Start of Block

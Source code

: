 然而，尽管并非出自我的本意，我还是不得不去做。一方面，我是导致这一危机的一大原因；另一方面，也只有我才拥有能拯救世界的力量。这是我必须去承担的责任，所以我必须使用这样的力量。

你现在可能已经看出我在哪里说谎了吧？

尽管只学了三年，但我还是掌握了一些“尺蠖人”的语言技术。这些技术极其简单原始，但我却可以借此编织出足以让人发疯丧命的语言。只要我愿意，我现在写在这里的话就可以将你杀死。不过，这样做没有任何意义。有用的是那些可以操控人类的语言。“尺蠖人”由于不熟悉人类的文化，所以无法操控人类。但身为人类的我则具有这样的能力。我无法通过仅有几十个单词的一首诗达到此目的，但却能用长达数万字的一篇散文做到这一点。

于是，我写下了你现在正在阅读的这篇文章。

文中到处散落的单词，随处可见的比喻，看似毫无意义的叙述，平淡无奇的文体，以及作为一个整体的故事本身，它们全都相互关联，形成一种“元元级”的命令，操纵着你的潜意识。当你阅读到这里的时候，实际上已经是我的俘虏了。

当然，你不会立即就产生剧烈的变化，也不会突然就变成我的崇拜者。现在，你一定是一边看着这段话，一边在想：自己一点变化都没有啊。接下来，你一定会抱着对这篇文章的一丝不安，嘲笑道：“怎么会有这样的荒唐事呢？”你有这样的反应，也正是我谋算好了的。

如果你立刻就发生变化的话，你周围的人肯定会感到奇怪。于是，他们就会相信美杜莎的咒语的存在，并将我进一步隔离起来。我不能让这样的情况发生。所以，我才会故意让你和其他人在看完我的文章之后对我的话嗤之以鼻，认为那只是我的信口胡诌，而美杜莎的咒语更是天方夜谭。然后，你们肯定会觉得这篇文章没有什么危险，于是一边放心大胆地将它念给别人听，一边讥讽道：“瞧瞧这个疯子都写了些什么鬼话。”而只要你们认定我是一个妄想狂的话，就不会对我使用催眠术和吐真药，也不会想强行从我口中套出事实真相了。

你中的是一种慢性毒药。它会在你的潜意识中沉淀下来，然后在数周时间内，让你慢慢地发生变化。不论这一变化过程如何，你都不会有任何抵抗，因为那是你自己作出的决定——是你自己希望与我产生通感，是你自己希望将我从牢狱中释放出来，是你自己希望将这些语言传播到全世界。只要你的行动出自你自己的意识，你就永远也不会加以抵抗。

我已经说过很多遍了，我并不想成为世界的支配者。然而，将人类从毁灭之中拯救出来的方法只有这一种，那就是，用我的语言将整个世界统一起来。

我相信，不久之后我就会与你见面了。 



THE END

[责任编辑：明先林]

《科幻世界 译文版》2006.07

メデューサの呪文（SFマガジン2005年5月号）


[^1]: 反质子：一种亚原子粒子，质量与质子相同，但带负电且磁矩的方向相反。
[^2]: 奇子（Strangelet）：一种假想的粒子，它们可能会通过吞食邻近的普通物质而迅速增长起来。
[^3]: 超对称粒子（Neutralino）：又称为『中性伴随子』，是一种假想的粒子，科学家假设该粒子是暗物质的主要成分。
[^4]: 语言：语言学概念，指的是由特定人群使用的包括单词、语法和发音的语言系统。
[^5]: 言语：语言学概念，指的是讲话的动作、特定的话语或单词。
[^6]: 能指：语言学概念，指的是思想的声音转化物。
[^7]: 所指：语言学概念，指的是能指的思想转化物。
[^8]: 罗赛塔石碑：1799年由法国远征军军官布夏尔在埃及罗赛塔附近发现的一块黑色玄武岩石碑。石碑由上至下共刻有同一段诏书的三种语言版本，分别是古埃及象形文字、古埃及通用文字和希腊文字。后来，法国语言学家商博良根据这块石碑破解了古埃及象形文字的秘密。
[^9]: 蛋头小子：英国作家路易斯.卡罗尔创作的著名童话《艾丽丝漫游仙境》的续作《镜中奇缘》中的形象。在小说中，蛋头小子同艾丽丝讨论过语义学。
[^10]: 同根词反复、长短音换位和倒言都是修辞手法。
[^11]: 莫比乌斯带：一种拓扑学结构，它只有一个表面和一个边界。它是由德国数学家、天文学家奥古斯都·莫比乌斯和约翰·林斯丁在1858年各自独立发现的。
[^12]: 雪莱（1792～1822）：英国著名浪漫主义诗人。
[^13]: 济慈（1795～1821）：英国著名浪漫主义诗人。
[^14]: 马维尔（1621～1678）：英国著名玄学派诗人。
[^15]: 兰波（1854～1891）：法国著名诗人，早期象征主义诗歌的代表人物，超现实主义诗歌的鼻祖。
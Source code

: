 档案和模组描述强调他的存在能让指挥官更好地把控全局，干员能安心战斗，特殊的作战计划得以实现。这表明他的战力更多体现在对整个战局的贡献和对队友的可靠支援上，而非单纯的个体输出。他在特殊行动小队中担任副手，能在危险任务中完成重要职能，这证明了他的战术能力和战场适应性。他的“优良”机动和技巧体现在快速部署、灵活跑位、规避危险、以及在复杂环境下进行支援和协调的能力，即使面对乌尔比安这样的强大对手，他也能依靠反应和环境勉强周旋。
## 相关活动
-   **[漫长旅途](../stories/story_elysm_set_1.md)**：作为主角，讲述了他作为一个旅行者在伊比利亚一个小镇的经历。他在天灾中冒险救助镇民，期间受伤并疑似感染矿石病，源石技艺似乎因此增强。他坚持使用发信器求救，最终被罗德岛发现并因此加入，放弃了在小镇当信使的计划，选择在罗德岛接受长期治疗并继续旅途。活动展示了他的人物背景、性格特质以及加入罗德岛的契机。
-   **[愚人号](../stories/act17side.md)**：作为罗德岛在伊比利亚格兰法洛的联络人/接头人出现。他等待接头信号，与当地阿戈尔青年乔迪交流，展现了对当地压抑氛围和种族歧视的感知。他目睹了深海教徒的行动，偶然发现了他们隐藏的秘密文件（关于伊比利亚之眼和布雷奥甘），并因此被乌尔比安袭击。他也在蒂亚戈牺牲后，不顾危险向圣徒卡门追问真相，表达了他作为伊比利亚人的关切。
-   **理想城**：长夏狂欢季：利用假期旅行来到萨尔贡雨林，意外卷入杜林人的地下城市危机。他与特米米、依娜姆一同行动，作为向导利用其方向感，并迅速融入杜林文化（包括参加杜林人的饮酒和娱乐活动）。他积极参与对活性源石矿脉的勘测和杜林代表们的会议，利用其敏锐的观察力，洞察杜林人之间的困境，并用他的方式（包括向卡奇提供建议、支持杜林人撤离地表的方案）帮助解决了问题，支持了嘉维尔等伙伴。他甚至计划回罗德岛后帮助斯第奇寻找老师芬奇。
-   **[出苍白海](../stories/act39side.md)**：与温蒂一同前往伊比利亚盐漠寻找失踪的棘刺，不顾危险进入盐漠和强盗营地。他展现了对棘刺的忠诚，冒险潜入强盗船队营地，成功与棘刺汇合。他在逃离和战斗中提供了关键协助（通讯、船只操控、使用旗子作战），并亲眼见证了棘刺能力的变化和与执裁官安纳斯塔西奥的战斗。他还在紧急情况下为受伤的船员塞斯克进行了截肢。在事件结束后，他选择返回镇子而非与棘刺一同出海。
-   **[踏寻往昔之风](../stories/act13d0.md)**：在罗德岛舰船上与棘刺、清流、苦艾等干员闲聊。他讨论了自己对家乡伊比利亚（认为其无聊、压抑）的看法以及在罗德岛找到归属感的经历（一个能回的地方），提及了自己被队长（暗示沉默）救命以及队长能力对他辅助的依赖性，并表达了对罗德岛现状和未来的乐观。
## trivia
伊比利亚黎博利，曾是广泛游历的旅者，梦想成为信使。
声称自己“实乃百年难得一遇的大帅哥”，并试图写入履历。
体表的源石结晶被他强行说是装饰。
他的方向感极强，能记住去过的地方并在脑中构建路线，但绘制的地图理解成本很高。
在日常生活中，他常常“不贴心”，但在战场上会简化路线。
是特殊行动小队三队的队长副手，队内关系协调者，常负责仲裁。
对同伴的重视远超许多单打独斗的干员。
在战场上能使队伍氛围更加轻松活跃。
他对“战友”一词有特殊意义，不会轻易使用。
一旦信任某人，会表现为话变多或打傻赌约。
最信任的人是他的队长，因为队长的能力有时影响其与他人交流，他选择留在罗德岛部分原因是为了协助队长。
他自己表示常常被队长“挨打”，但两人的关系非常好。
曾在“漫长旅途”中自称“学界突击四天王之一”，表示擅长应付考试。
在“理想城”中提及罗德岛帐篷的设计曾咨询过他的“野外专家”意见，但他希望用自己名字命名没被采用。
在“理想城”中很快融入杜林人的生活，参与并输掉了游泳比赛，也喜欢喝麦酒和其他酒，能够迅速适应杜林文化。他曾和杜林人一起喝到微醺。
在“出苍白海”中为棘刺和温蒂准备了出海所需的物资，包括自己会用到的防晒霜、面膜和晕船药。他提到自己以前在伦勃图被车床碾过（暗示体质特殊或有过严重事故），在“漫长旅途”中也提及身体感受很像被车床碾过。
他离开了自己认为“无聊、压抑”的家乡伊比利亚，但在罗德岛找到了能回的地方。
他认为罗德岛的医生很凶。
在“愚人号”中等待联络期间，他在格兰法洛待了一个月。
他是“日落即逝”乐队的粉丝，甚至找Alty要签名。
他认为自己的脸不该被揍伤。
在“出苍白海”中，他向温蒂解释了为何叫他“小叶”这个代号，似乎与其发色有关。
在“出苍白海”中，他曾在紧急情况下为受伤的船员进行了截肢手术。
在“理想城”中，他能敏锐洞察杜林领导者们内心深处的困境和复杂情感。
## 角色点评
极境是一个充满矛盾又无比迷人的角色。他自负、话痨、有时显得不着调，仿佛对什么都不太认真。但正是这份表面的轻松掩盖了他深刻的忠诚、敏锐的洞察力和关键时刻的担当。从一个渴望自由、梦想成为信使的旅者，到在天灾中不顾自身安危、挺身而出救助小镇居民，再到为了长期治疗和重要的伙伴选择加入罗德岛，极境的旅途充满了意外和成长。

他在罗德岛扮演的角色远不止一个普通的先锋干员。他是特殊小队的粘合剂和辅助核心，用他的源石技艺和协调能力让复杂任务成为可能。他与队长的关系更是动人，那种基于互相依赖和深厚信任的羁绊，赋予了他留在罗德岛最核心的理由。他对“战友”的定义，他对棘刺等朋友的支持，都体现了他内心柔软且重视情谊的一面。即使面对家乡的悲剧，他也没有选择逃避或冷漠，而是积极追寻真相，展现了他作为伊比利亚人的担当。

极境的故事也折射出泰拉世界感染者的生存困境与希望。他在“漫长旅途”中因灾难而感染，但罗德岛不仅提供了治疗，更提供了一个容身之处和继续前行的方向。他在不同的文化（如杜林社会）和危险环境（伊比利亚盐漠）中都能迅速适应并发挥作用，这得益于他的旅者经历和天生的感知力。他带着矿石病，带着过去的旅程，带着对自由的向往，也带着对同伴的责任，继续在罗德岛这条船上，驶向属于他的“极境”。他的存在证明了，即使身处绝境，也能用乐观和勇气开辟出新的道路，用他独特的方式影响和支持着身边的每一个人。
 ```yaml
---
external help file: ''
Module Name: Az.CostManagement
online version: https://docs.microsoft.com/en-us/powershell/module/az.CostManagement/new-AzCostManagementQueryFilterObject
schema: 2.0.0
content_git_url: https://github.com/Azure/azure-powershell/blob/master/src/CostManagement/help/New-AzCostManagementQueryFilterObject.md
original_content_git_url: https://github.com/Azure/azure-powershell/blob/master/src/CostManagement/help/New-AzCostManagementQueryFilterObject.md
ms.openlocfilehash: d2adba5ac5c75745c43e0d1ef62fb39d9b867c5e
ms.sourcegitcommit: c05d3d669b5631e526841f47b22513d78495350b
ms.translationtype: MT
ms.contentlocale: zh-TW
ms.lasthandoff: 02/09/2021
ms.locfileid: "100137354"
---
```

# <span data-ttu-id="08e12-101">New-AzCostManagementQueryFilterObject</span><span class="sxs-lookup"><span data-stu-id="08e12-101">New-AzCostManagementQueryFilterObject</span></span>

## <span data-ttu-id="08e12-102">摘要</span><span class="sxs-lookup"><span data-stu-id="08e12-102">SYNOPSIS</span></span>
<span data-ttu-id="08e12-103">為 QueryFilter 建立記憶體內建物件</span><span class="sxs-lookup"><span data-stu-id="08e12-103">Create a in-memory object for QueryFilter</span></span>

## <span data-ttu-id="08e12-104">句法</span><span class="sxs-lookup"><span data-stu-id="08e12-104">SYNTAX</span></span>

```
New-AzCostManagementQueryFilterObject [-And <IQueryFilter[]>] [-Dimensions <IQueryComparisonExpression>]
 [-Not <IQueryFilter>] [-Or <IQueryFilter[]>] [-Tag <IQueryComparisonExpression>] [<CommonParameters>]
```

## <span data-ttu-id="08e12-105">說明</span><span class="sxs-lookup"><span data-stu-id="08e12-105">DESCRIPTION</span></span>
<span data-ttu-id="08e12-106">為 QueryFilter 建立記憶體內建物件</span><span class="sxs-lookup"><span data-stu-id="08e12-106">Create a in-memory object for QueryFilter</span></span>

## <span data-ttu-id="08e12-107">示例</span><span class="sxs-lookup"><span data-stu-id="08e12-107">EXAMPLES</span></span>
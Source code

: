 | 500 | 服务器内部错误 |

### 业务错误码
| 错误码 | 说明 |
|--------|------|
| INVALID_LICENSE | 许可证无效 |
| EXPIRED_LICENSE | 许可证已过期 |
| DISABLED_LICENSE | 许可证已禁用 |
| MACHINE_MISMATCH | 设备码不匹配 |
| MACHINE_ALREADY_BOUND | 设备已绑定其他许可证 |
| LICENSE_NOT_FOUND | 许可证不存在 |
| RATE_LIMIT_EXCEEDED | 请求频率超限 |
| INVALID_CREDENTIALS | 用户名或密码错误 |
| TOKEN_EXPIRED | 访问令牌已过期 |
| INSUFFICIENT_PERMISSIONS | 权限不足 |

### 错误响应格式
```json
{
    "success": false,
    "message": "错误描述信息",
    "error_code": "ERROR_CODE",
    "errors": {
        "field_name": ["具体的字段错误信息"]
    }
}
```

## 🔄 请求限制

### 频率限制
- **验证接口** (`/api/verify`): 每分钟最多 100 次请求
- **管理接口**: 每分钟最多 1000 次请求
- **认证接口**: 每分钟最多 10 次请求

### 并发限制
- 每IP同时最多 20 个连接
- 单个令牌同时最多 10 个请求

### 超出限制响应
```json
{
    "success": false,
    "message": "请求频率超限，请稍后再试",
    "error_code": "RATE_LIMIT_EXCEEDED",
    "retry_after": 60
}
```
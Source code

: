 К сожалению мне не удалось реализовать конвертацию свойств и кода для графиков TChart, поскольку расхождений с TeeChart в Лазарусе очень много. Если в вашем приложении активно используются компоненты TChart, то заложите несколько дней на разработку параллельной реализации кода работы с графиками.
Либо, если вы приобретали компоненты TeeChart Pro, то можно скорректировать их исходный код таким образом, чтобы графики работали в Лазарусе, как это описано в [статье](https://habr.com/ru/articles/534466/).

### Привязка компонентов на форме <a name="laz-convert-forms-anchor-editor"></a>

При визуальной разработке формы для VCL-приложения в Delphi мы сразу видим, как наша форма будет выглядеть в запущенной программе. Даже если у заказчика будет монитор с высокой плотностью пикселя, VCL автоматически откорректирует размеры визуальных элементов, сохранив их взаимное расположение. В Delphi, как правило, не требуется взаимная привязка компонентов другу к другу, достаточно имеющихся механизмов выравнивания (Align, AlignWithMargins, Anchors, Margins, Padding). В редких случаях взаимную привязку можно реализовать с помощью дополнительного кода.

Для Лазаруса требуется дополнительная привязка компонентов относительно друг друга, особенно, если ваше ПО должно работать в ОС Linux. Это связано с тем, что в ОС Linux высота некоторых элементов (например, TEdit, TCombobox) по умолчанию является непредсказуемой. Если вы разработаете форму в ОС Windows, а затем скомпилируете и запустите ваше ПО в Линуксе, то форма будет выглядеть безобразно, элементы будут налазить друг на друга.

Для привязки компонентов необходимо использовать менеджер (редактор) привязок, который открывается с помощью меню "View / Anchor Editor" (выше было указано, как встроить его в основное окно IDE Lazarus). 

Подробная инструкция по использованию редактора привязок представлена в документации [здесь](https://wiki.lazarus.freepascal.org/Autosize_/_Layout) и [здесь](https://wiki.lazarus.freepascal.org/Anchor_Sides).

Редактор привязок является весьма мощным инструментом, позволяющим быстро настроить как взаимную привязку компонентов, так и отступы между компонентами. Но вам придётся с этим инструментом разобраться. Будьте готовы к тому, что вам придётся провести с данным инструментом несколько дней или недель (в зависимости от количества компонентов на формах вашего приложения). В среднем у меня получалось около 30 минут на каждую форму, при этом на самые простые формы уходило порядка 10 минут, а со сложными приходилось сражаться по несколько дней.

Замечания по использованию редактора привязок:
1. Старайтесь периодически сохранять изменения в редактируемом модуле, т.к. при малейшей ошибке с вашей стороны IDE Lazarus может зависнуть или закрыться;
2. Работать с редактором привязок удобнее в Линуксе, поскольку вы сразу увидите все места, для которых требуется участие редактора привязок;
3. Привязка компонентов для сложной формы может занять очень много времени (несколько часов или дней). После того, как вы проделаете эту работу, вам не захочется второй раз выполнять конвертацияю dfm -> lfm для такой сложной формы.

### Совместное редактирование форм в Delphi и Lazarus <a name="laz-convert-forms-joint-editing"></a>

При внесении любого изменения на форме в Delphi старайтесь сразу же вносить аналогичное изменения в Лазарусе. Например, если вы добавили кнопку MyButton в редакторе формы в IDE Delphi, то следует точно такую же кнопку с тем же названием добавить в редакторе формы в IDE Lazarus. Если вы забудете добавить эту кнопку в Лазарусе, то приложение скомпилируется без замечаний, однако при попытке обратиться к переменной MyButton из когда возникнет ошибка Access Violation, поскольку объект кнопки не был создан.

End of Block

WORK REQUIRED » Show the lines of the data that hold the word "редактора".

FINISHED TASK »
Подробная инструкция по использованию редактора привязок представлена в документации [здесь](https://wiki.lazarus.freepascal.org/Autosize_/_Layout) и [здесь](https://wiki.lazarus.freepascal.org/Anchor_Sides).
Замечания по использованию редактора привязок:
2. Работать с редактором привязок удобнее в Линуксе, поскольку вы сразу увидите все места, для которых требуется участие редактора привязок;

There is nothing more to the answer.